Gallup has a fascinating poll out today which asks the age-old question: who do you trust on the economy? Now, these sorts of polls are always more interesting than they are useful in predicting election results, and tend to produce some results that make little sense (for instance, I categorically reject the notion that 82% of the population even knows who Tim Geithner is). Further, this particular poll has built into it several well-known bias errors (for instance, voters always react more favorably to their Congressman/Governor/etc. than to nebulous groups of Congressmen in general, whether Republican or Democrat). All of that notwithstanding, the poll contains a good bit of bad news for the Democrats.
It is not much of an oversimplification to state that American swing voters elect Republicans to protect them from the barbarians at the gates, and elect Democrats to handle the economy. Whether they are right to act that way is beside the point – swing voters tend to be less plugged in and have beliefs about the respective parties’ roles in keeping the country going that are highly resistant to change. Whenever voters lose trust in Republicans to handle national security, or lose trust in Democrats to handle the economy, you know an electoral butt-kicking is around the corner. Which is why this is the kind of graph you do not want to see if you are a Democrat:
Or, if you’re Barack Obama, you probably don’t like seeing this one:
Note, of course, that the 2008 poll reflected the fact that Obama was, at that time, a Senator in the middle of a fierce election contest. The relevant numbers here are the 2009-2011 numbers, which are not an encouraging trendline.

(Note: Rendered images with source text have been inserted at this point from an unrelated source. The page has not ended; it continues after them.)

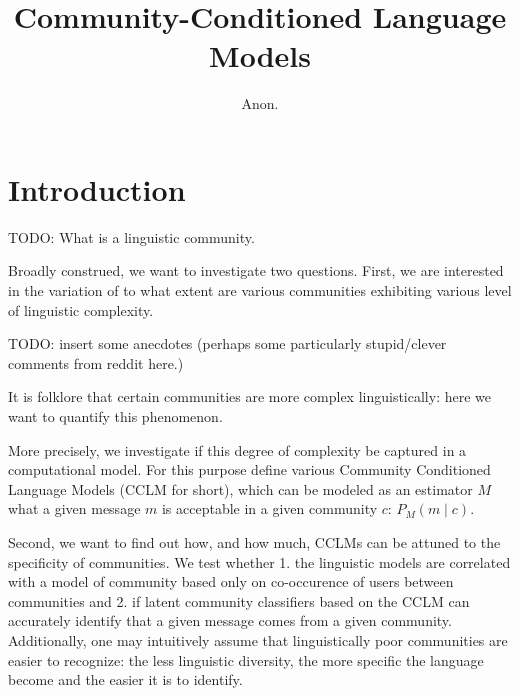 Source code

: \documentclass[11pt,a4paper]{article}
\title{Community-Conditioned Language Models}
\author{Anon.}
\date{}
\begin{document}
\maketitle
\begin{abstract}
\end{abstract}


\section{Introduction}


TODO: What is a linguistic community. 

Broadly construed, we want to investigate two questions.  First, we
are interested in the variation of to what extent are various
communities exhibiting various level of linguistic complexity.

TODO: insert some anecdotes (perhaps some particularly stupid/clever
comments from reddit here.)

It is folklore that certain communities are more complex
linguistically: here we want to quantify this phenomenon.

More precisely, we investigate if this degree of complexity be
captured in a computational model.  For this purpose define various
Community Conditioned Language Models (CCLM for short), which can be
modeled as an estimator $M$ what a given message $m$ is acceptable in
a given community $c$: \(P_M(m \mid c)\).

Second, we want to find out how, and how much, CCLMs can be attuned to
the specificity of communities. We test whether 1. the linguistic
models are correlated with a model of community based only on
co-occurence of users between communities and 2. if latent community
classifiers based on the CCLM can accurately identify that a given
message comes from a given community. Additionally, one may
intuitively assume that linguistically poor communities are easier to
recognize: the less linguistic diversity, the more specific the
language become and the easier it is to identify.
\end{document}
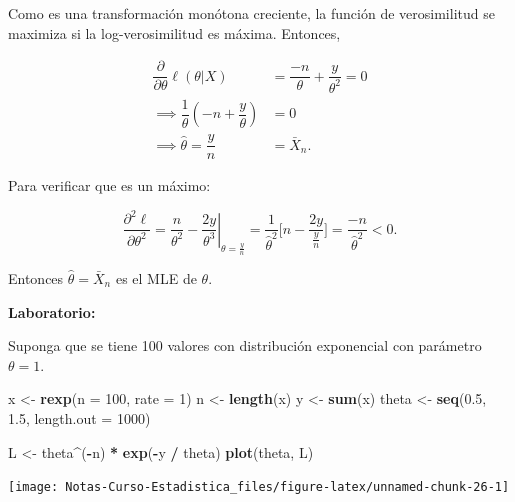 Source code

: \documentclass[
  12pt,
]{book}
\newenvironment{Shaded}{\begin{snugshade}}{\end{snugshade}}
\newcommand{\DataTypeTok}[1]{\textcolor[rgb]{0.13,0.29,0.53}{#1}}
\newcommand{\DecValTok}[1]{\textcolor[rgb]{0.00,0.00,0.81}{#1}}
\newcommand{\FloatTok}[1]{\textcolor[rgb]{0.00,0.00,0.81}{#1}}
\newcommand{\KeywordTok}[1]{\textcolor[rgb]{0.13,0.29,0.53}{\textbf{#1}}}
\newcommand{\NormalTok}[1]{#1}
\newcommand{\OperatorTok}[1]{\textcolor[rgb]{0.81,0.36,0.00}{\textbf{#1}}}
\newcommand{\StringTok}[1]{\textcolor[rgb]{0.31,0.60,0.02}{#1}}
\begin{document}
Como es una transformación monótona creciente, la función de verosimilitud se
maximiza si la log-verosimilitud es máxima. Entonces,

\begin{align*}
\dfrac{\partial}{\partial\theta} \ell(\theta|X) & = \dfrac{-n}{\theta}+\dfrac{y}{\theta^2} = 0 \\
\implies \dfrac{1}{\theta}\left(-n+\dfrac{y}\theta\right) & =0  \\
\implies \hat\theta = \dfrac{y}{n} & = \bar X_n.
\end{align*}

Para verificar que es un máximo:

\[\dfrac{\partial^2    \ell}{\partial\theta^2} = \left. \dfrac{n}{\theta^2} -\dfrac{2y}{\theta^3}\right\vert_{\theta = \frac{y}{n}} = \dfrac{1}{\hat\theta^2} \bigg[n-\dfrac{2y}{\frac yn}\bigg] = \dfrac{-n}{\hat\theta^2} < 0.\]

Entonces \(\hat\theta = \bar X_n\) es el MLE de \(\theta\).

\textbf{Laboratorio:}

Suponga que se tiene 100 valores con distribución exponencial con parámetro
\(\theta=1\).

\begin{Shaded}
\begin{Highlighting}[]
\NormalTok{x  \textless{}{-}}\StringTok{ }\KeywordTok{rexp}\NormalTok{(}\DataTypeTok{n =} \DecValTok{100}\NormalTok{, }\DataTypeTok{rate =} \DecValTok{1}\NormalTok{)}
\NormalTok{n \textless{}{-}}\StringTok{ }\KeywordTok{length}\NormalTok{(x)}
\NormalTok{y \textless{}{-}}\StringTok{ }\KeywordTok{sum}\NormalTok{(x)}
\NormalTok{theta \textless{}{-}}\StringTok{ }\KeywordTok{seq}\NormalTok{(}\FloatTok{0.5}\NormalTok{, }\FloatTok{1.5}\NormalTok{, }\DataTypeTok{length.out =} \DecValTok{1000}\NormalTok{)}
\end{Highlighting}
\end{Shaded}

\begin{Shaded}
\begin{Highlighting}[]
\NormalTok{L \textless{}{-}}\StringTok{ }\NormalTok{theta}\OperatorTok{\^{}}\NormalTok{(}\OperatorTok{{-}}\NormalTok{n) }\OperatorTok{*}\StringTok{ }\KeywordTok{exp}\NormalTok{(}\OperatorTok{{-}}\NormalTok{y }\OperatorTok{/}\StringTok{ }\NormalTok{theta)}
\KeywordTok{plot}\NormalTok{(theta, L)}
\end{Highlighting}
\end{Shaded}

\begin{center}\texttt{[image: Notas-Curso-Estadistica\_files/figure-latex/unnamed-chunk-26-1]} \end{center}
\end{document}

The poll also contains a number of mixed messages. While Democrats’ numbers on this question are in the tank, Republicans’ numbers are not markedly better. Further, this poll is yet another indicator that America is souring on the Tea Party, as they are trusted less than anyone other than labor unions. But in electoral terms, economic confidence is simply not as important to Republicans as it is to Democrats. Further, although the poll question (asking about “your governor” rather than “governors”) contains a built-in bias, the American public at large seems to have favorable views of what America’s governors are doing, and 60% of those governors are currently Republicans. At the very least, this poll suggests that the high profile actions of governors like Chris Christie, Scott Walker, Mitch Daniels, and John Kasich have not been poisonous with the American electorate at large, and it bodes well for future GOP prospects in the White House.